SPENDING on NHS weight-loss surgery in the North-East has soared over the past three years – providing more evidence of the region’s growing obesity problem.

Figures supplied by the City Hospitals Sunderland NHS Foundation Trust – the region’s main bariatric surgery centre which treats patients across the North-East – show the total cost of such procedures has risen nearly threefold.

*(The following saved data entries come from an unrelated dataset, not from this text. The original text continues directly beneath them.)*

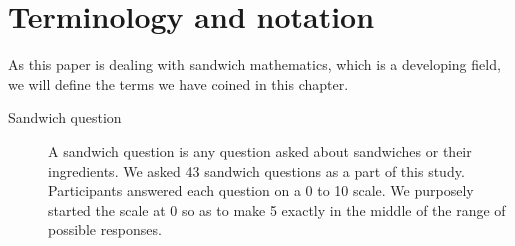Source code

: \chapter{Terminology and notation}

As this paper is dealing with sandwich mathematics, which is a developing field, we will define the terms we have coined in this chapter.

\begin{description}
	\item[Sandwich question] A sandwich question is any question asked about sandwiches or their ingredients. We asked 43 sandwich questions as a part of this study. Participants answered each question on a 0 to 10 scale. We purposely started the scale at 0 so as to make 5 exactly in the middle of the range of possible responses.
\end{description}
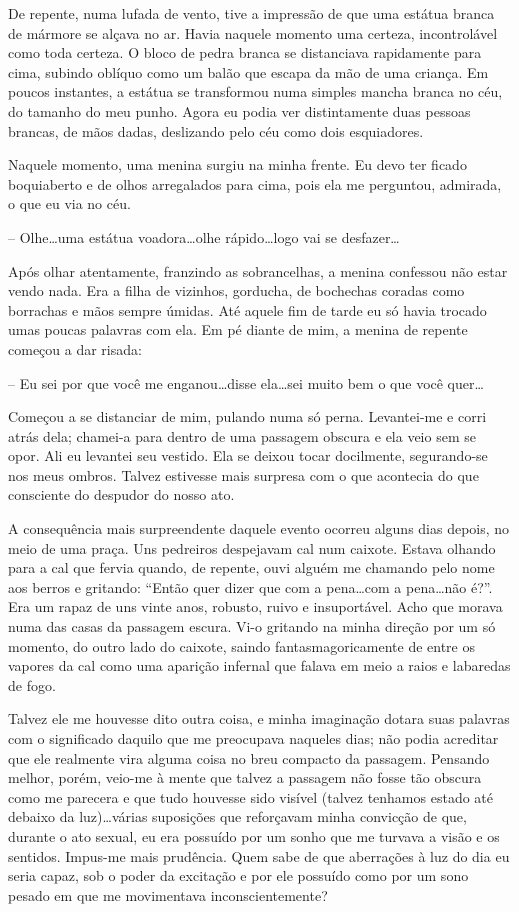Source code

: De repente, numa lufada de vento, tive a impressão de que uma estátua branca de mármore se alçava no ar. Havia naquele momento uma certeza, incontrolável como toda certeza. O bloco de pedra branca se distanciava rapidamente para cima, subindo oblíquo como um balão que escapa da mão de uma criança. Em poucos instantes, a estátua se transformou numa simples mancha branca no céu, do tamanho do meu punho. Agora eu podia ver distintamente duas pessoas brancas, de mãos dadas, deslizando pelo céu como dois esquiadores.

Naquele momento, uma menina surgiu na minha frente. Eu devo ter ficado boquiaberto e de olhos arregalados para cima, pois ela me perguntou, admirada, o que eu via no céu.

-- Olhe\dots uma estátua voadora\dots olhe rápido\dots logo vai se desfazer\dots

Após olhar atentamente, franzindo as sobrancelhas, a menina confessou não estar vendo nada. Era a filha de vizinhos, gorducha, de bochechas coradas como borrachas e mãos sempre úmidas. Até aquele fim de tarde eu só havia trocado umas poucas palavras com ela. Em pé diante de mim, a menina de repente começou a dar risada:

-- Eu sei por que você me enganou\dots disse ela\dots sei muito bem o que você quer\dots

Começou a se distanciar de mim, pulando numa só perna. Levantei-me e corri atrás dela; chamei-a para dentro de uma passagem obscura e ela veio sem se opor. Ali eu levantei seu vestido. Ela se deixou tocar docilmente, segurando-se nos meus ombros. Talvez estivesse mais surpresa com o que acontecia do que consciente do despudor do nosso ato.

A consequência mais surpreendente daquele evento ocorreu alguns dias depois, no meio de uma praça. Uns pedreiros despejavam cal num caixote. Estava olhando para a cal que fervia quando, de repente, ouvi alguém me chamando pelo nome aos berros e gritando: ``Então quer dizer que com a pena\dots com a pena\dots não é?''. Era um rapaz de uns vinte anos, robusto, ruivo e insuportável. Acho que morava numa das casas da passagem escura. Vi-o gritando na minha direção por um só momento, do outro lado do caixote, saindo fantasmagoricamente de entre os vapores da cal como uma aparição infernal que falava em meio a raios e labaredas de fogo.

Talvez ele me houvesse dito outra coisa, e minha imaginação dotara suas palavras com o significado daquilo que me preocupava naqueles dias; não podia acreditar que ele realmente vira alguma coisa no breu compacto da passagem. Pensando melhor, porém, veio-me à mente que talvez a passagem não fosse tão obscura como me parecera e que tudo houvesse sido visível (talvez tenhamos estado até debaixo da luz)\dots várias suposições que reforçavam minha convicção de que, durante o ato sexual, eu era possuído por um sonho que me turvava a visão e os sentidos. Impus-me mais prudência. Quem sabe de que aberrações à luz do dia eu seria capaz, sob o poder da excitação e por ele possuído como por um sono pesado em que me movimentava inconscientemente?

In 2008-9, £1.7m was spent on such surgery, but that more than doubled to £3.6m in 2009-10.

In the past financial year, 2010-11, £4.6m was spent on weight-loss procedures.

The increase mirrored the number of referrals by GPs, although not all patients went on to have surgery.

In 2008-9, 747 patients were referred after being diagnosed clinically obese. That rose to 1,066 in 2009-10 and 1,150 in 2010-11.

The trust said a total of 547 operations were completed last year – more than half (299) were gastric bypass procedures, generally carried out on very overweight people – a 183 per cent increase on the 2008 figure of 193.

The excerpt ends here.